**Try it**:
List all lines of the data containing the word "emptyset".

**Data supplied**:
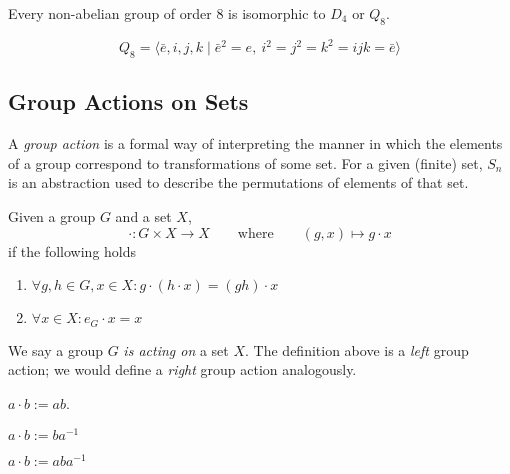 \begin{proposition}
   Every non-abelian group of order 8 is isomorphic to \(D_4\) or \(Q_8\).
\end{proposition}

\begin{definition}
   \[Q_8 = \langle \bar{e},i,j,k \mid \bar{e}^{2} = e,~ i^2 = j^2 = k^2 = ijk = \bar{e}\rangle\]
\end{definition}

\subsection{Group Actions on Sets}
A \emph{group action} is a formal way of interpreting the manner in which the elements of a group correspond to transformations of some set.
For a given (finite) set, \(S_n\) is an abstraction used to describe the permutations of elements of that set.

\begin{definition}
   Given a group \(G\) and a set \(X\),
   \[\cdot: G \times X \to X \qquad\text{where}\qquad (g, x) \mapsto g \cdot x\]
   if the following holds
   \begin{enumerate}[label=\roman*, align=Center]
      \item \(\forall g, h \in G, x \in X: g \cdot (h \cdot x) = (gh) \cdot x\)
      \item \(\forall x \in X: e_G \cdot x = x\)
   \end{enumerate}
\end{definition}
\begin{remark}
   We say a group \(G\) \emph{is acting on} a set \(X\).
   The definition above is a \emph{left} group action; we would define a \emph{right} group action analogously.
\end{remark}
\begin{example}
   \(a \cdot b := ab\).
\end{example}
\begin{example}
   \(a \cdot b := ba^{-1}\)
\end{example}
\begin{example}[Conjugation]
   \(a \cdot b := aba^{-1}\)
\end{example}

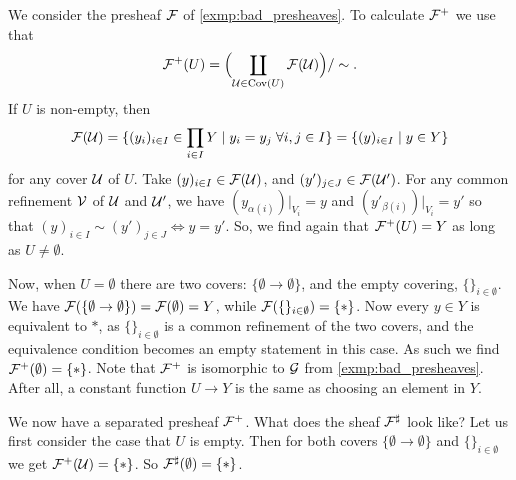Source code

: \documentclass{article}
\DeclareMathOperator{\Cov}{Cov}
\begin{document}
\begin{example}
    We consider the presheaf $\mathcal{F}$ of \cref{exmp:bad_presheaves}.
    To calculate $\mathcal{F}^+$ we use that
    \begin{equation*}
        \mcF^+(U) = \Bigl(\coprod\limits_{\mcU \in \Cov(U)}\mcF(\mcU)\Bigr)/ \sim.
    \end{equation*}
    If $U$ is non-empty, then
    \begin{equation*}
        \mathcal{F}(\mathcal{U}) = \{(y_i)_{i\in I}\in \prod_{i\in I} Y \mid y_i = y_j\; \forall i,j \in I\}
        = \{(y)_{i\in I}\mid y\in Y\}
    \end{equation*}
    for any cover $\mathcal{U}$ of $U$. Take $(y)_{i\in I} \in \mathcal{F}(\mathcal{U})$, and
    $(y')_{j\in J} \in \mathcal{F}(\mathcal{U}')$. For any common refinement $\mathcal{V}$ of
    $\mathcal{U}$ and $\mathcal{U}'$, we have $(y_{\alpha(i)})|_{V_i} = y$ and $(y'_{\beta(i)})|_{V_i} = y'$
    so that $(y)_{i\in I} \sim (y')_{j\in J} \iff y = y'$.
    So, we find again that $\mathcal{F}^+(U) = Y$ as long as $U \neq \emptyset$.

    Now, when $U = \emptyset$ there are two covers: $\{\emptyset \to \emptyset\}$,
    and the empty covering, $\{\}_{i\in \emptyset}$. We have
    $\mathcal{F}(\{\emptyset \to \emptyset\}) = \mathcal{F}(\emptyset) = Y$,
    while $\mathcal{F}(\{\}_{i\in \emptyset}) = \{*\}$.
    Now every $y\in Y$ is equivalent to $*$, as $\{\}_{i\in \emptyset}$
    is a common refinement of the two covers, and the equivalence
    condition becomes an empty statement in this case. As such we find
    $\mathcal{F}^+(\emptyset) = \{*\}$.
    Note that $\mathcal{F}^+$ is isomorphic to $\mathcal{G}$ from \cref{exmp:bad_presheaves}.
    After all, a constant function $U \to Y$ is the same
    as choosing an element in $Y$.

    We now have a separated presheaf $\mathcal{F}^+$. What does the sheaf
    $\mathcal{F}^\sharp$ look like? Let us first consider the case that $U$
    is empty. Then for both covers $\{\emptyset \to \emptyset\}$ and
    $\{\}_{i\in \emptyset}$ we get $\mathcal{F}^+(\mathcal{U}) = \{*\}$.
    So $\mathcal{F}^\sharp(\emptyset) = \{*\}$.


\end{example}
\end{document}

**Written solution**:
    So, we find again that $\mathcal{F}^+(U) = Y$ as long as $U \neq \emptyset$.
    Now, when $U = \emptyset$ there are two covers: $\{\emptyset \to \emptyset\}$,
    and the empty covering, $\{\}_{i\in \emptyset}$. We have
    $\mathcal{F}(\{\emptyset \to \emptyset\}) = \mathcal{F}(\emptyset) = Y$,
    while $\mathcal{F}(\{\}_{i\in \emptyset}) = \{*\}$.
    Now every $y\in Y$ is equivalent to $*$, as $\{\}_{i\in \emptyset}$
    $\mathcal{F}^+(\emptyset) = \{*\}$.
    is empty. Then for both covers $\{\emptyset \to \emptyset\}$ and
    $\{\}_{i\in \emptyset}$ we get $\mathcal{F}^+(\mathcal{U}) = \{*\}$.
    So $\mathcal{F}^\sharp(\emptyset) = \{*\}$.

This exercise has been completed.